• **GIVEN RECORDS**
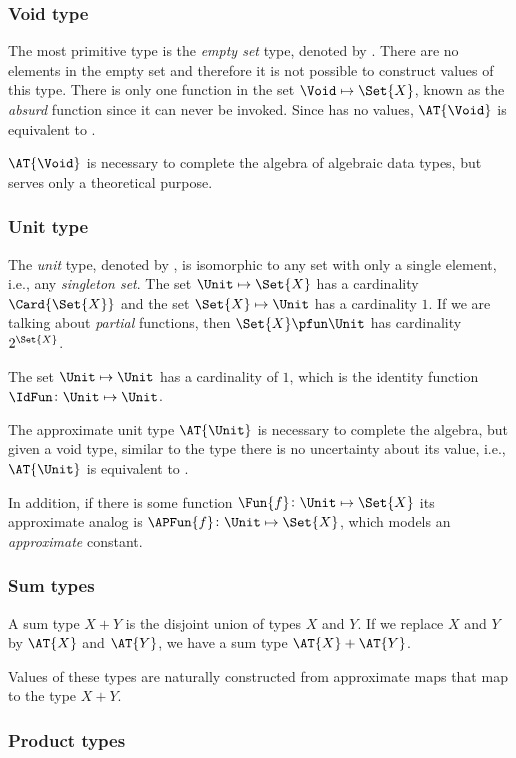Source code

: \documentclass[ ../main.tex]{subfiles}
\begin{document}
\subsubsection{Void type}
The most primitive type is the \emph{empty set} type, denoted by \Void.
There are no elements in the empty set and therefore it is not possible to construct values of this type.
There is only one function in the set $\Void \mapsto \Set{X}$, known as the \emph{absurd} function since it can never be invoked.
Since \Void has no values, $\AT{\Void}$ is equivalent to \Void.

$\AT{\Void}$ is necessary to complete the algebra of algebraic data types, but serves only a theoretical purpose.

\subsubsection{Unit type}
The \emph{unit} type, denoted by \Unit, is isomorphic to any set with only a single element, i.e., any \emph{singleton set}.
The set $\Unit \mapsto \Set{X}$ has a cardinality $\Card{\Set{X}}$ and the set $\Set{X} \mapsto \Unit$ has a cardinality $1$.
If we are talking about \emph{partial} functions, then $\Set{X} \pfun \Unit$ has cardinality $2^{\Set{X}}$.

The set $\Unit \mapsto \Unit$ has a cardinality of $1$, which is the identity function $\IdFun \colon \Unit \mapsto \Unit$.

The approximate unit type $\AT{\Unit}$ is necessary to complete the algebra, but given a void \Unit type, similar to the \Void type there is no uncertainty about its value, i.e., $\AT{\Unit}$ is equivalent to \Unit.

In addition, if there is some function $\Fun{f} \colon \Unit \mapsto \Set{X}$ its approximate analog is $\APFun{f} \colon \Unit \mapsto \Set{X}$, which models an \emph{approximate} constant.

\subsubsection{Sum types}

A sum type $X + Y$ is the disjoint union of types $X$ and $Y$.
If we replace $X$ and $Y$ by $\AT{X}$ and $\AT{Y}$, we have a sum type $\AT{X} + \AT{Y}$.

Values of these types are naturally constructed from approximate maps that map to the type $X+Y$.

\subsubsection{Product types}
\end{document}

• **PROBLEM TO SOLVE**
Tell how many lines above hold "complete", nothing more.

• **ANSWER TO THIS TASK**
2